▸ Exercise: Each line holding the word "ranking" must appear in the answer, copied from the entries.

Segment Start: Material for this task

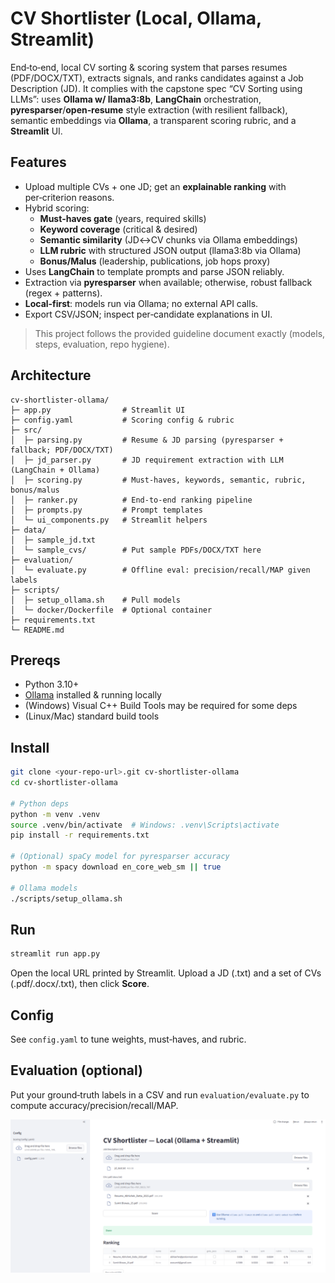 # CV Shortlister (Local, Ollama, Streamlit)

End‑to‑end, local CV sorting & scoring system that parses resumes (PDF/DOCX/TXT), extracts signals, and ranks candidates against a Job Description (JD). It complies with the capstone spec “CV Sorting using LLMs”: uses **Ollama w/ llama3:8b**, **LangChain** orchestration, **pyresparser**/**open‑resume** style extraction (with resilient fallback), semantic embeddings via **Ollama**, a transparent scoring rubric, and a **Streamlit** UI.


## Features
- Upload multiple CVs + one JD; get an **explainable ranking** with per‑criterion reasons.
- Hybrid scoring:
  - **Must‑haves gate** (years, required skills)
  - **Keyword coverage** (critical & desired)
  - **Semantic similarity** (JD↔CV chunks via Ollama embeddings)
  - **LLM rubric** with structured JSON output (llama3:8b via Ollama)
  - **Bonus/Malus** (leadership, publications, job hops proxy)
- Uses **LangChain** to template prompts and parse JSON reliably.
- Extraction via **pyresparser** when available; otherwise, robust fallback (regex + patterns).
- **Local‑first**: models run via Ollama; no external API calls.
- Export CSV/JSON; inspect per‑candidate explanations in UI.

> This project follows the provided guideline document exactly (models, steps, evaluation, repo hygiene).

## Architecture
```
cv-shortlister-ollama/
├─ app.py                # Streamlit UI
├─ config.yaml           # Scoring config & rubric
├─ src/
│  ├─ parsing.py         # Resume & JD parsing (pyresparser + fallback; PDF/DOCX/TXT)
│  ├─ jd_parser.py       # JD requirement extraction with LLM (LangChain + Ollama)
│  ├─ scoring.py         # Must-haves, keywords, semantic, rubric, bonus/malus
│  ├─ ranker.py          # End-to-end ranking pipeline
│  ├─ prompts.py         # Prompt templates
│  └─ ui_components.py   # Streamlit helpers
├─ data/
│  ├─ sample_jd.txt
│  └─ sample_cvs/        # Put sample PDFs/DOCX/TXT here
├─ evaluation/
│  └─ evaluate.py        # Offline eval: precision/recall/MAP given labels
├─ scripts/
│  ├─ setup_ollama.sh    # Pull models
│  └─ docker/Dockerfile  # Optional container
├─ requirements.txt
└─ README.md
```

## Prereqs
- Python 3.10+
- [Ollama](https://ollama.com/) installed & running locally
- (Windows) Visual C++ Build Tools may be required for some deps
- (Linux/Mac) standard build tools

## Install
```bash
git clone <your-repo-url>.git cv-shortlister-ollama
cd cv-shortlister-ollama

# Python deps
python -m venv .venv
source .venv/bin/activate  # Windows: .venv\Scripts\activate
pip install -r requirements.txt

# (Optional) spaCy model for pyresparser accuracy
python -m spacy download en_core_web_sm || true

# Ollama models
./scripts/setup_ollama.sh
```

## Run
```bash
streamlit run app.py
```
Open the local URL printed by Streamlit. Upload a JD (.txt) and a set of CVs (.pdf/.docx/.txt), then click **Score**.

## Config
See `config.yaml` to tune weights, must‑haves, and rubric.

## Evaluation (optional)
Put your ground‑truth labels in a CSV and run `evaluation/evaluate.py` to compute accuracy/precision/recall/MAP.

![alt text](image.png)

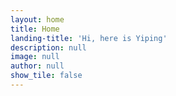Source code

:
 ```yaml
---
layout: home
title: Home
landing-title: 'Hi, here is Yiping'
description: null
image: null
author: null
show_tile: false
---
```


<!-- Trying to read as much as I can during my free time, and not only job related books. -->
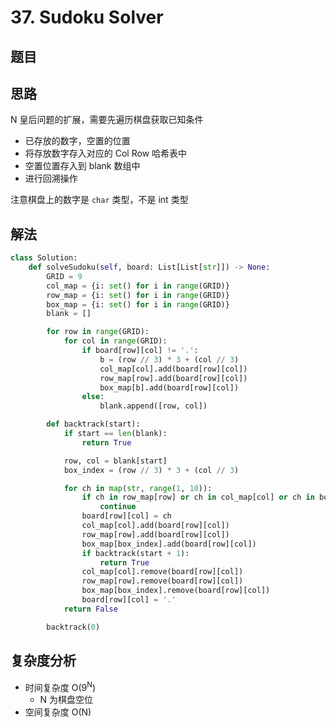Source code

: # 37. Sudoku Solver

## 题目

<!--@include: ../../editor/cn/doc/content/[37]Sudoku Solver.md-->

## 思路
N 皇后问题的扩展，需要先遍历棋盘获取已知条件
- 已存放的数字，空置的位置
- 将存放数字存入对应的 Col Row 哈希表中
- 空置位置存入到 blank 数组中
- 进行回溯操作

注意棋盘上的数字是 `char` 类型，不是 int 类型


## 解法

```python
class Solution:
    def solveSudoku(self, board: List[List[str]]) -> None:
        GRID = 9
        col_map = {i: set() for i in range(GRID)}
        row_map = {i: set() for i in range(GRID)}
        box_map = {i: set() for i in range(GRID)}
        blank = []

        for row in range(GRID):
            for col in range(GRID):
                if board[row][col] != '.':
                    b = (row // 3) * 3 + (col // 3)
                    col_map[col].add(board[row][col])
                    row_map[row].add(board[row][col])
                    box_map[b].add(board[row][col])
                else:
                    blank.append([row, col])

        def backtrack(start):
            if start == len(blank):
                return True

            row, col = blank[start]
            box_index = (row // 3) * 3 + (col // 3)

            for ch in map(str, range(1, 10)):
                if ch in row_map[row] or ch in col_map[col] or ch in box_map[box_index]:
                    continue
                board[row][col] = ch
                col_map[col].add(board[row][col])
                row_map[row].add(board[row][col])
                box_map[box_index].add(board[row][col])
                if backtrack(start + 1):
                    return True
                col_map[col].remove(board[row][col])
                row_map[row].remove(board[row][col])
                box_map[box_index].remove(board[row][col])
                board[row][col] = '.'
            return False

        backtrack(0)

```

[//]: # (<<< ../../editor/cn/[37]Sudoku Solver.py)


## 复杂度分析
- 时间复杂度 O(9<sup>N</sup>)
  - N 为棋盘空位
- 空间复杂度 O(N)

Segment End: Material for this task

▸ Answer box:
- Upload multiple CVs + one JD; get an **explainable ranking** with per‑criterion reasons.
│  ├─ ranker.py          # End-to-end ranking pipeline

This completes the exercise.